Having the right tools enables a Livecoding.tv engineer to produce high-quality projects. Today we will share some of our secrets with you as to what Java productivity tools, plugins, and libraries the streamers use to assist us to be highly proficient.
What Is Java?
According to the Java website, “Java is a programming language and computing platform first released by Sun Microsystems in 1995. There are lots of applications and websites that will not work unless you have Java installed, and more are created every day. Java is fast, secure, and reliable. From laptops to datacenters, game consoles to scientific supercomputers, cell phones to the Internet, Java is everywhere!” Recently, Oracle has filed a law suit of staggering $9.3 billion against Google which has utilized Java’s application protocol interfaces. Such is the penetration of Java in today’s world.

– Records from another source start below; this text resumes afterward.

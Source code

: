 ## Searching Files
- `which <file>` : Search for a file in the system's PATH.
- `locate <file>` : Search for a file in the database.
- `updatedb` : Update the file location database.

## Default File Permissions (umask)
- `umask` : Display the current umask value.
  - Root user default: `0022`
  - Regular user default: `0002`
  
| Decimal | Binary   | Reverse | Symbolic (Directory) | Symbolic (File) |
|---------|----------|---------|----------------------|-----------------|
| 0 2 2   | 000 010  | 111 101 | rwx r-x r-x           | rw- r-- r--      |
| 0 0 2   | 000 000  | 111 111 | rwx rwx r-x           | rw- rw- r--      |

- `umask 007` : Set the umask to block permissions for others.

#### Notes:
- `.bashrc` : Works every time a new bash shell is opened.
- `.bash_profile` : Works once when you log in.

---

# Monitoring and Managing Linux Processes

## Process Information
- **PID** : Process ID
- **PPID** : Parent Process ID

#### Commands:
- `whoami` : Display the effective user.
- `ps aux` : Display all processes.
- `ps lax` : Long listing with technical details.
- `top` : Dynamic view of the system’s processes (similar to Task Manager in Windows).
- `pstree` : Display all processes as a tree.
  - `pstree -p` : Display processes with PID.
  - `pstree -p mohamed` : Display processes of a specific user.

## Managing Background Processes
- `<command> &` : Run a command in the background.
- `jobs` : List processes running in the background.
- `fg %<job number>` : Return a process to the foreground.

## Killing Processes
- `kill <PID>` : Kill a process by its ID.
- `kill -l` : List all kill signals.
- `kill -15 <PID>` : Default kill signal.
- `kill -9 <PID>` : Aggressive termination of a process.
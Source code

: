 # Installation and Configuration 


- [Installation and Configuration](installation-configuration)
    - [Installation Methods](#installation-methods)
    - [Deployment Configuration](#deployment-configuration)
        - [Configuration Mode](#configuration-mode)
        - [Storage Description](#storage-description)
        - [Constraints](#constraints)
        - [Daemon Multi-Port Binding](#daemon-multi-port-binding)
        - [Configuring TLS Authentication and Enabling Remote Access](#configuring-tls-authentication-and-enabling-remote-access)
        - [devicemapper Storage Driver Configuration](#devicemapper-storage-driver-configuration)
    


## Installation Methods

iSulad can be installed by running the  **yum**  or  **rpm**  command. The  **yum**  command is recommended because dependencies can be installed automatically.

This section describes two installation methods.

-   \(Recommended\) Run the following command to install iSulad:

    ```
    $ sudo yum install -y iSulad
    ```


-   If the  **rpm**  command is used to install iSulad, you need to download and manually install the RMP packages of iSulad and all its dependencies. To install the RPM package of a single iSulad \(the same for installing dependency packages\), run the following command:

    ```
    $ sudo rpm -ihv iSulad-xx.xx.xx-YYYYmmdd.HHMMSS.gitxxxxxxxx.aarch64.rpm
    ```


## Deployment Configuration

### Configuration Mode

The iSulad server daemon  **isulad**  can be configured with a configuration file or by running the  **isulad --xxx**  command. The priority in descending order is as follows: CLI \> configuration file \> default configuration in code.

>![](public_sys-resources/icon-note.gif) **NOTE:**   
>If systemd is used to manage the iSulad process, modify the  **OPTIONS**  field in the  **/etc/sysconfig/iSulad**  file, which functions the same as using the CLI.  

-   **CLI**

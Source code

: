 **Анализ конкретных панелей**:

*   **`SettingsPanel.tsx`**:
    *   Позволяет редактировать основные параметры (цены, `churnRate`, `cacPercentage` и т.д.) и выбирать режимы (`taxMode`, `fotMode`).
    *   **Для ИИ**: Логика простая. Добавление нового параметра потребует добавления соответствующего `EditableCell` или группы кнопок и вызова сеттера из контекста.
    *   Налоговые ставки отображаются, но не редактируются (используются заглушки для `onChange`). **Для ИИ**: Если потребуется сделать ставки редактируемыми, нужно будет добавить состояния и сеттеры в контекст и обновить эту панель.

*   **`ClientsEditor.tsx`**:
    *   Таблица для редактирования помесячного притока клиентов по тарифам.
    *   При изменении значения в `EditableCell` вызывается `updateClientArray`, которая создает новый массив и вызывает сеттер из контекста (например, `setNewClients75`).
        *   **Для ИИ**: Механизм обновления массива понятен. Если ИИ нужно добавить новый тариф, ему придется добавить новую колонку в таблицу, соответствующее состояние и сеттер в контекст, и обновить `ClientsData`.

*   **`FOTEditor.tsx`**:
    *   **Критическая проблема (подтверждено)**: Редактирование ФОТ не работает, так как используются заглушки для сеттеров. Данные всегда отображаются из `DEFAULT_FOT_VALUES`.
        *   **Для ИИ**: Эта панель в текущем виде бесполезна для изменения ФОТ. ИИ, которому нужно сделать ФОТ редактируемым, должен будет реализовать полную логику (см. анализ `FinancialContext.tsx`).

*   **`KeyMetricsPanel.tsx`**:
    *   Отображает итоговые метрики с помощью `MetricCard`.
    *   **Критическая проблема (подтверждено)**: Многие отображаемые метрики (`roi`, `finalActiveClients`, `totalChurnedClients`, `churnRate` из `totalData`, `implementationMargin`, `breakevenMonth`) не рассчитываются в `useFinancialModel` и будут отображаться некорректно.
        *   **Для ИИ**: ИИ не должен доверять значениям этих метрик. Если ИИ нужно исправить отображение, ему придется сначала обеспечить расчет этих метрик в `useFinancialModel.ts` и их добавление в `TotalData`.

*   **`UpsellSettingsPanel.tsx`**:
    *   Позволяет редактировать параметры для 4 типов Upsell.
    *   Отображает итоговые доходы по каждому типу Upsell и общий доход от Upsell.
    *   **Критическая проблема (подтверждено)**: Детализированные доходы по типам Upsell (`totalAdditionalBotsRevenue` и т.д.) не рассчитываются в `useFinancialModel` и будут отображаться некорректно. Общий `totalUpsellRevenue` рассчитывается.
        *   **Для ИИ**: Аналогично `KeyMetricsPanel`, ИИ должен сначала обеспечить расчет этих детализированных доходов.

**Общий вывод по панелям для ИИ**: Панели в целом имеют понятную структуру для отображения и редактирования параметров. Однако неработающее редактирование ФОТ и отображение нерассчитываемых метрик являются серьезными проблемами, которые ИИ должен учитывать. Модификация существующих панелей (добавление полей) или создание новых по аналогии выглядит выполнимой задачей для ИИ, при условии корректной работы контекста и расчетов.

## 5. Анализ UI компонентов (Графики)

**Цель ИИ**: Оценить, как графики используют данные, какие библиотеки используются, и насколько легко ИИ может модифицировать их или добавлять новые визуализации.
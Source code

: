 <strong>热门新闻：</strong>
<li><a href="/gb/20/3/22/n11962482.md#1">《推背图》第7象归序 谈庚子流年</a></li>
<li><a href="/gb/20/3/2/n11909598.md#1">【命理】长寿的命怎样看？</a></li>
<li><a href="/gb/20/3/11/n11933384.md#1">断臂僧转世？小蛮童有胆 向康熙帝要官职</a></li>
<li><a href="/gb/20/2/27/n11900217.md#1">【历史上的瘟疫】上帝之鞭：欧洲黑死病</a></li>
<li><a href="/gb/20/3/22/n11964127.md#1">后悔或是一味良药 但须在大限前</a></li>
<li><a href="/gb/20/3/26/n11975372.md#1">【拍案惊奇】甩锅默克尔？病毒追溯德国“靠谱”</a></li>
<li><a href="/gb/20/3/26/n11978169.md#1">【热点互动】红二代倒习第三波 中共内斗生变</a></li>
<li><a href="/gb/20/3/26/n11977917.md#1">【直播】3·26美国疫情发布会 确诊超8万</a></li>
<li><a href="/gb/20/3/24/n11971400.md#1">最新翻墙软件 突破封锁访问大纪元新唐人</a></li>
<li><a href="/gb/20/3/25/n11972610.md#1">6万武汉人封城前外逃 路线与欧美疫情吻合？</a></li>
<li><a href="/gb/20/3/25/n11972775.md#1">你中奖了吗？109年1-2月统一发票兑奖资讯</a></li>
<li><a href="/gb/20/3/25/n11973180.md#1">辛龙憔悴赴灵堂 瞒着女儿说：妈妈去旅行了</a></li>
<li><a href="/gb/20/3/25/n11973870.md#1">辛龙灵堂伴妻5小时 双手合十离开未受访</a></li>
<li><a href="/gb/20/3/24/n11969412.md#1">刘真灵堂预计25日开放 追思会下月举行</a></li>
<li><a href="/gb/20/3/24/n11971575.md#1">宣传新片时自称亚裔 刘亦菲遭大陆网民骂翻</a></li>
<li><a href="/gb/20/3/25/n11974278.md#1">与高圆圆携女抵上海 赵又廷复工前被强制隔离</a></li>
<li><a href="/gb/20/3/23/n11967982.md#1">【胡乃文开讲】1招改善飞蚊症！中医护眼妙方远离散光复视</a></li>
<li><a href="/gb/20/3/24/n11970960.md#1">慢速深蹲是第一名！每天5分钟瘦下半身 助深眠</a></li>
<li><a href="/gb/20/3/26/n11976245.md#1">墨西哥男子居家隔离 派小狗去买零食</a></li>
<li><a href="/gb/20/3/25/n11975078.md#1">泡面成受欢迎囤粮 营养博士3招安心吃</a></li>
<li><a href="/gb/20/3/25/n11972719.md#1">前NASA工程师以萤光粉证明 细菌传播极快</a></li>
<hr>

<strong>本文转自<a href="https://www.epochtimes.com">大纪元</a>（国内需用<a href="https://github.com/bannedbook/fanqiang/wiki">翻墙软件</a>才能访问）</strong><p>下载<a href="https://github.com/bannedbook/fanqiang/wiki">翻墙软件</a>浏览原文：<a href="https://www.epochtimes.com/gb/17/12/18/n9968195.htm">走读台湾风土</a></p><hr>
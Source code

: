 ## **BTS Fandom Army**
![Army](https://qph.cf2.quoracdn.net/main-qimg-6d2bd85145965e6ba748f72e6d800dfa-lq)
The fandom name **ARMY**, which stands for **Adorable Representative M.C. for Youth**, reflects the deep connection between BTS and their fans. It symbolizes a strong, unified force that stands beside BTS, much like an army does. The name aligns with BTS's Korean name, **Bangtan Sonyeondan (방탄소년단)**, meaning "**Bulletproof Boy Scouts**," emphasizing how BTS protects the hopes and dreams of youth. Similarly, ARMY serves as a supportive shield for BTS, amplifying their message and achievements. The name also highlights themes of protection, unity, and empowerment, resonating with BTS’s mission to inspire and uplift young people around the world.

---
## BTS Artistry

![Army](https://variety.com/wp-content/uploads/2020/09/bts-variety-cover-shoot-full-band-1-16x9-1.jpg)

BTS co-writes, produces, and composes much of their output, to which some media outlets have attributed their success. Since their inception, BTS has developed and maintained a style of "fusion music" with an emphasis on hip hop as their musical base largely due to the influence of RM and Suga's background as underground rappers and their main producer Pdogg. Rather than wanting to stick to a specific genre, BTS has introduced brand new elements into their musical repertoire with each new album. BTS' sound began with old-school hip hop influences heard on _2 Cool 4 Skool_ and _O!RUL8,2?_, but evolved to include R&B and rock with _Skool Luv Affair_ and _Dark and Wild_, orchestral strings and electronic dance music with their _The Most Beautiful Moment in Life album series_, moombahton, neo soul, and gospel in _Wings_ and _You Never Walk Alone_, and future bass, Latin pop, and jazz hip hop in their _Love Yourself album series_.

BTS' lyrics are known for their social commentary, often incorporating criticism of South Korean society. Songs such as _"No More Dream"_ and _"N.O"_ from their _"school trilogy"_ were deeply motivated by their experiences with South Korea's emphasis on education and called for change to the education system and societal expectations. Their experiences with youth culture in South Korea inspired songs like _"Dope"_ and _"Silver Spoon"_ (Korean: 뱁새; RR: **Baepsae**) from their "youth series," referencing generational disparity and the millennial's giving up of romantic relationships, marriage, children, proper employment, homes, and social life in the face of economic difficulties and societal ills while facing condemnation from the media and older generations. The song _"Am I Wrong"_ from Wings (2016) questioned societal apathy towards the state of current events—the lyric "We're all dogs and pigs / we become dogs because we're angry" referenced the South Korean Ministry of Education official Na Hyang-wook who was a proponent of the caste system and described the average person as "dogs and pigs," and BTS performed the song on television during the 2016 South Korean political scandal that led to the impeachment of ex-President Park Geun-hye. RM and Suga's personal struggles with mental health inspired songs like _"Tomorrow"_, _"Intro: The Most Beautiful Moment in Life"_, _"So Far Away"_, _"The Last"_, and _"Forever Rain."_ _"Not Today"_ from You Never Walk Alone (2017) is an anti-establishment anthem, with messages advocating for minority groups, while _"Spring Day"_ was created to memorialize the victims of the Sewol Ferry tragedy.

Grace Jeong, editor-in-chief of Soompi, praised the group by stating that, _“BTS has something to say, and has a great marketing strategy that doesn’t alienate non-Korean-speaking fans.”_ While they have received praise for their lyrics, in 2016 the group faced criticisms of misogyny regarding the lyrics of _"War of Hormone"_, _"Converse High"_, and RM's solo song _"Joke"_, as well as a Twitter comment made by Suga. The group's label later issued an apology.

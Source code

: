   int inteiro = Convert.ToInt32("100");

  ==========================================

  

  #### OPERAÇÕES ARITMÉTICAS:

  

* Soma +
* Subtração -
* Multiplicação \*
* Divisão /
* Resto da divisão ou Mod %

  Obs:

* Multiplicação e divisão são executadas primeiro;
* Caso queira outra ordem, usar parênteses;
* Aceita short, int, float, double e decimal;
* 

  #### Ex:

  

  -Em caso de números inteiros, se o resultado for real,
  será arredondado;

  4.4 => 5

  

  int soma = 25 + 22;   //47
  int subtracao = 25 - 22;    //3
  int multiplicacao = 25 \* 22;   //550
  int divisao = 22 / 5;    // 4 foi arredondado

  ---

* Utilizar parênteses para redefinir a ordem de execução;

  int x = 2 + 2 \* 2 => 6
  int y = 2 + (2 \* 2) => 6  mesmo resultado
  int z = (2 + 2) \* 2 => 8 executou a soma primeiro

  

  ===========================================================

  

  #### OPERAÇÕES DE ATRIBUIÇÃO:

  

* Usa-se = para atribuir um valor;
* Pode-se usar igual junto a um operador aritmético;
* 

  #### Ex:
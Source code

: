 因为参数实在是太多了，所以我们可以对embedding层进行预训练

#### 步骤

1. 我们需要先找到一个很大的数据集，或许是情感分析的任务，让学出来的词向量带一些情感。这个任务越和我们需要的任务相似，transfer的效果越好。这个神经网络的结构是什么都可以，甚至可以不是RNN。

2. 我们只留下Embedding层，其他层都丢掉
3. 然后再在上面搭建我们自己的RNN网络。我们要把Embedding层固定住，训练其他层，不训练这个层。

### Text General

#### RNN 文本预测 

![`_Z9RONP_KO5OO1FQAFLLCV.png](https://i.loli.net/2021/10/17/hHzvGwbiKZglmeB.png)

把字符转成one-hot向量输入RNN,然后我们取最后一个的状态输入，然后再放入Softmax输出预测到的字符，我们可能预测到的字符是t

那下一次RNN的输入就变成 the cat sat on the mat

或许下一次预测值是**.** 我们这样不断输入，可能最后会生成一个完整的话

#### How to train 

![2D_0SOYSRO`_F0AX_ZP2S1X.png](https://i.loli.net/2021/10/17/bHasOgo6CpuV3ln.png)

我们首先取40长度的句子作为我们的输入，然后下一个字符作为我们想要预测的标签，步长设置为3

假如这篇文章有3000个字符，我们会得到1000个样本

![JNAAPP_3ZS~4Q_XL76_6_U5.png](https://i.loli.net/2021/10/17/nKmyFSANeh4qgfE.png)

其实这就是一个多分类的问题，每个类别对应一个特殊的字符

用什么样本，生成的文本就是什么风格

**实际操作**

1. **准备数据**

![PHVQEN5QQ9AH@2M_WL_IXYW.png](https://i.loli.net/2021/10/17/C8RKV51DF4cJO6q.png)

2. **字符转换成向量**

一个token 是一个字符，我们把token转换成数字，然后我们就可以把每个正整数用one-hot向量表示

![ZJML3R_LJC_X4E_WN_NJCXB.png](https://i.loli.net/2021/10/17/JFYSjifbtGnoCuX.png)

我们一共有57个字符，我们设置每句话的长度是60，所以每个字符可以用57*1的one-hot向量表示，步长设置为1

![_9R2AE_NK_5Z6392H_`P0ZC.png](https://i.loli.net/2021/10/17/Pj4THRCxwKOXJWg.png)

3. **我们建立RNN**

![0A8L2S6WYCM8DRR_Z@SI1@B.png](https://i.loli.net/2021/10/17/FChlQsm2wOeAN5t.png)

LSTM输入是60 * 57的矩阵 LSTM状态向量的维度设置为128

Java Productivity Tools, Plugins & Libraries
Here are the ten (10) best Java productivity tools, plugins, and libraries recommended by Livecoding.tv engineers:
Gradle
Gradle is a general-purpose build tool highly recommended by Livecoding.tv engineers. It is a quantum leap for build technology in the Java (JVM) world, and can build pretty much anything you care to implement in your build script.
Eclipse
An amazing open source community of Tools, Projects and
Collaborative Working Groups. Eclipse provides IDEs and platforms nearly every language and architecture.
YourKit
YourKit is a technology leader, creator of the most innovative and intelligent tools for profiling Java & .NET applications. The YourKit Java Profiler has been already recognized by the IT professionals and analysts as the best profiling tool.
Clover
Another productivity tool highly recommended by Livecoding.tv engineers is Clover. Clover provides the metrics you need to better balance the effort between writing code that does stuff, and code that tests stuff. Clover runs in your IDE or your continuous integration system, and includes test optimization to make your tests run faster, and fail more quickly.
Mockito
Mockito is a mocking framework that tastes really good. It lets you write beautiful tests with a clean & simple API. Mockito doesn’t give you hangover because the tests are very readable and they produce clean verification errors.
Jetty
The Jetty Web Server provides an HTTP server and Servlet container capable of serving static and dynamic content either from a standalone or embedded instantiations. Jetty is used in a wide variety of projects and products. Jetty can be embedded in devices, tools, frameworks, application servers, and clusters.
Hibernate
Hibernate ORM enables developers to more easily write applications whose data outlives the application process. As an Object/Relational Mapping (ORM) framework, Hibernate is concerned with data persistence as it applies to relational databases (via JDBC).
Guava
The Guava project contains several of Google’s core libraries that Livecoding.tv engineers rely on in our Java-based projects: collections, caching, primitives support, concurrency libraries, common annotations, string processing, I/O, and so forth.
FindBugs
FindBugs is a program which uses static analysis to look for bugs in Java code. It is free software, distributed under the terms of the Lesser GNU Public License.
Java Decompiler
The “Java Decompiler project” aims to develop tools in order to decompile and analyze Java 5 “byte code” and the later versions.Livecoding.tv engineers find this a very handy tool that increases productivity.
In Conclusion
So there you have it: The ten (10) best Java productivity tools, plugins, and libraries to help you become more productive. What are your favorite Java productivity tools? What did we miss in this list that definitely needs to be added to make it complete?